Assigned task: Transcribe the records below word for word, leaving every picture out.
=== Begin Enclosure ===
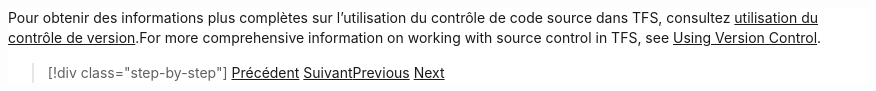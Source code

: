 <span data-ttu-id="804c2-181">Pour obtenir des informations plus complètes sur l’utilisation du contrôle de code source dans TFS, consultez [utilisation du contrôle de version](https://msdn.microsoft.com/library/ms181368.aspx).</span><span class="sxs-lookup"><span data-stu-id="804c2-181">For more comprehensive information on working with source control in TFS, see [Using Version Control](https://msdn.microsoft.com/library/ms181368.aspx).</span></span>

> [!div class="step-by-step"]
> <span data-ttu-id="804c2-182">[Précédent](creating-a-team-project-in-tfs.md)
> [Suivant](configuring-a-tfs-build-server-for-web-deployment.md)</span><span class="sxs-lookup"><span data-stu-id="804c2-182">[Previous](creating-a-team-project-in-tfs.md)
[Next](configuring-a-tfs-build-server-for-web-deployment.md)</span></span>
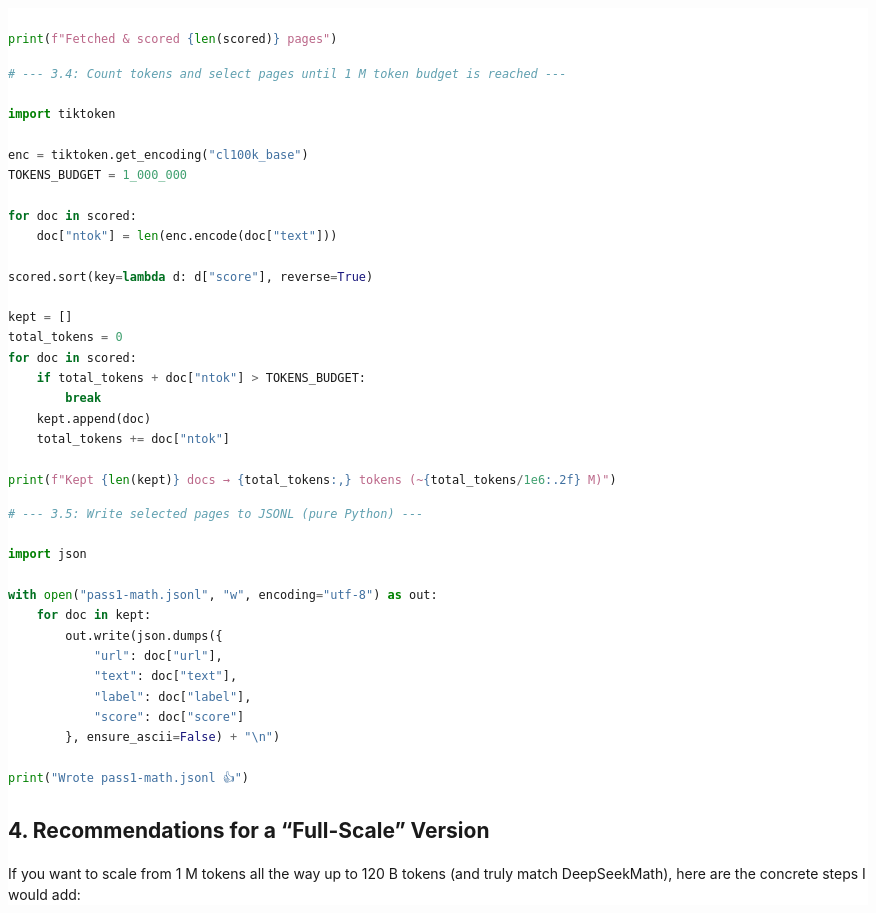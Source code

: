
 ```python

print(f"Fetched & scored {len(scored)} pages")

```

```python
# --- 3.4: Count tokens and select pages until 1 M token budget is reached ---

import tiktoken

enc = tiktoken.get_encoding("cl100k_base")
TOKENS_BUDGET = 1_000_000

for doc in scored:
    doc["ntok"] = len(enc.encode(doc["text"]))

scored.sort(key=lambda d: d["score"], reverse=True)

kept = []
total_tokens = 0
for doc in scored:
    if total_tokens + doc["ntok"] > TOKENS_BUDGET:
        break
    kept.append(doc)
    total_tokens += doc["ntok"]

print(f"Kept {len(kept)} docs → {total_tokens:,} tokens (~{total_tokens/1e6:.2f} M)")

```

```python
# --- 3.5: Write selected pages to JSONL (pure Python) ---

import json

with open("pass1-math.jsonl", "w", encoding="utf-8") as out:
    for doc in kept:
        out.write(json.dumps({
            "url": doc["url"],
            "text": doc["text"],
            "label": doc["label"],
            "score": doc["score"]
        }, ensure_ascii=False) + "\n")

print("Wrote pass1-math.jsonl 👍")

```

## 4. Recommendations for a “Full-Scale” Version

If you want to scale from 1 M tokens all the way up to 120 B tokens (and truly match DeepSeekMath), here are the concrete steps I would add:

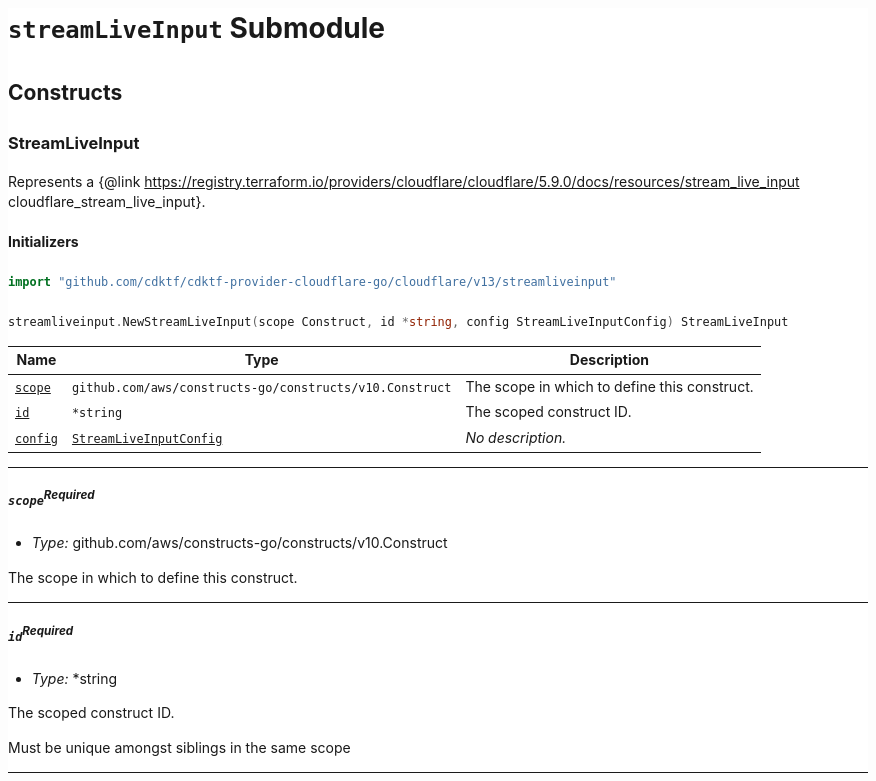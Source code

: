 # `streamLiveInput` Submodule <a name="`streamLiveInput` Submodule" id="@cdktf/provider-cloudflare.streamLiveInput"></a>

## Constructs <a name="Constructs" id="Constructs"></a>

### StreamLiveInput <a name="StreamLiveInput" id="@cdktf/provider-cloudflare.streamLiveInput.StreamLiveInput"></a>

Represents a {@link https://registry.terraform.io/providers/cloudflare/cloudflare/5.9.0/docs/resources/stream_live_input cloudflare_stream_live_input}.

#### Initializers <a name="Initializers" id="@cdktf/provider-cloudflare.streamLiveInput.StreamLiveInput.Initializer"></a>

```go
import "github.com/cdktf/cdktf-provider-cloudflare-go/cloudflare/v13/streamliveinput"

streamliveinput.NewStreamLiveInput(scope Construct, id *string, config StreamLiveInputConfig) StreamLiveInput
```

| **Name** | **Type** | **Description** |
| --- | --- | --- |
| <code><a href="#@cdktf/provider-cloudflare.streamLiveInput.StreamLiveInput.Initializer.parameter.scope">scope</a></code> | <code>github.com/aws/constructs-go/constructs/v10.Construct</code> | The scope in which to define this construct. |
| <code><a href="#@cdktf/provider-cloudflare.streamLiveInput.StreamLiveInput.Initializer.parameter.id">id</a></code> | <code>*string</code> | The scoped construct ID. |
| <code><a href="#@cdktf/provider-cloudflare.streamLiveInput.StreamLiveInput.Initializer.parameter.config">config</a></code> | <code><a href="#@cdktf/provider-cloudflare.streamLiveInput.StreamLiveInputConfig">StreamLiveInputConfig</a></code> | *No description.* |

---

##### `scope`<sup>Required</sup> <a name="scope" id="@cdktf/provider-cloudflare.streamLiveInput.StreamLiveInput.Initializer.parameter.scope"></a>

- *Type:* github.com/aws/constructs-go/constructs/v10.Construct

The scope in which to define this construct.

---

##### `id`<sup>Required</sup> <a name="id" id="@cdktf/provider-cloudflare.streamLiveInput.StreamLiveInput.Initializer.parameter.id"></a>

- *Type:* *string

The scoped construct ID.

Must be unique amongst siblings in the same scope

---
=== End Enclosure ===
Reply:
Source code

: <span data-ttu-id="804c2-181">Pour obtenir des informations plus complètes sur l’utilisation du contrôle de code source dans TFS, consultez [utilisation du contrôle de version](https://msdn.microsoft.com/library/ms181368.aspx).</span><span class="sxs-lookup"><span data-stu-id="804c2-181">For more comprehensive information on working with source control in TFS, see [Using Version Control](https://msdn.microsoft.com/library/ms181368.aspx).</span></span>

> [!div class="step-by-step"]
> <span data-ttu-id="804c2-182">[Précédent](creating-a-team-project-in-tfs.md)
> [Suivant](configuring-a-tfs-build-server-for-web-deployment.md)</span><span class="sxs-lookup"><span data-stu-id="804c2-182">[Previous](creating-a-team-project-in-tfs.md)
[Next](configuring-a-tfs-build-server-for-web-deployment.md)</span></span>
Source code

:
 ```python

print(f"Fetched & scored {len(scored)} pages")

```

```python
# --- 3.4: Count tokens and select pages until 1 M token budget is reached ---

import tiktoken

enc = tiktoken.get_encoding("cl100k_base")
TOKENS_BUDGET = 1_000_000

for doc in scored:
    doc["ntok"] = len(enc.encode(doc["text"]))

scored.sort(key=lambda d: d["score"], reverse=True)

kept = []
total_tokens = 0
for doc in scored:
    if total_tokens + doc["ntok"] > TOKENS_BUDGET:
        break
    kept.append(doc)
    total_tokens += doc["ntok"]

print(f"Kept {len(kept)} docs → {total_tokens:,} tokens (~{total_tokens/1e6:.2f} M)")

```

```python
# --- 3.5: Write selected pages to JSONL (pure Python) ---

import json

with open("pass1-math.jsonl", "w", encoding="utf-8") as out:
    for doc in kept:
        out.write(json.dumps({
            "url": doc["url"],
            "text": doc["text"],
            "label": doc["label"],
            "score": doc["score"]
        }, ensure_ascii=False) + "\n")

print("Wrote pass1-math.jsonl 👍")

```

## 4. Recommendations for a “Full-Scale” Version

If you want to scale from 1 M tokens all the way up to 120 B tokens (and truly match DeepSeekMath), here are the concrete steps I would add:

Source code

: # `streamLiveInput` Submodule <a name="`streamLiveInput` Submodule" id="@cdktf/provider-cloudflare.streamLiveInput"></a>

## Constructs <a name="Constructs" id="Constructs"></a>

### StreamLiveInput <a name="StreamLiveInput" id="@cdktf/provider-cloudflare.streamLiveInput.StreamLiveInput"></a>

Represents a {@link https://registry.terraform.io/providers/cloudflare/cloudflare/5.9.0/docs/resources/stream_live_input cloudflare_stream_live_input}.

#### Initializers <a name="Initializers" id="@cdktf/provider-cloudflare.streamLiveInput.StreamLiveInput.Initializer"></a>

```go
import "github.com/cdktf/cdktf-provider-cloudflare-go/cloudflare/v13/streamliveinput"

streamliveinput.NewStreamLiveInput(scope Construct, id *string, config StreamLiveInputConfig) StreamLiveInput
```

| **Name** | **Type** | **Description** |
| --- | --- | --- |
| <code><a href="#@cdktf/provider-cloudflare.streamLiveInput.StreamLiveInput.Initializer.parameter.scope">scope</a></code> | <code>github.com/aws/constructs-go/constructs/v10.Construct</code> | The scope in which to define this construct. |
| <code><a href="#@cdktf/provider-cloudflare.streamLiveInput.StreamLiveInput.Initializer.parameter.id">id</a></code> | <code>*string</code> | The scoped construct ID. |
| <code><a href="#@cdktf/provider-cloudflare.streamLiveInput.StreamLiveInput.Initializer.parameter.config">config</a></code> | <code><a href="#@cdktf/provider-cloudflare.streamLiveInput.StreamLiveInputConfig">StreamLiveInputConfig</a></code> | *No description.* |

---

##### `scope`<sup>Required</sup> <a name="scope" id="@cdktf/provider-cloudflare.streamLiveInput.StreamLiveInput.Initializer.parameter.scope"></a>

- *Type:* github.com/aws/constructs-go/constructs/v10.Construct

The scope in which to define this construct.

---

##### `id`<sup>Required</sup> <a name="id" id="@cdktf/provider-cloudflare.streamLiveInput.StreamLiveInput.Initializer.parameter.id"></a>

- *Type:* *string

The scoped construct ID.

Must be unique amongst siblings in the same scope

---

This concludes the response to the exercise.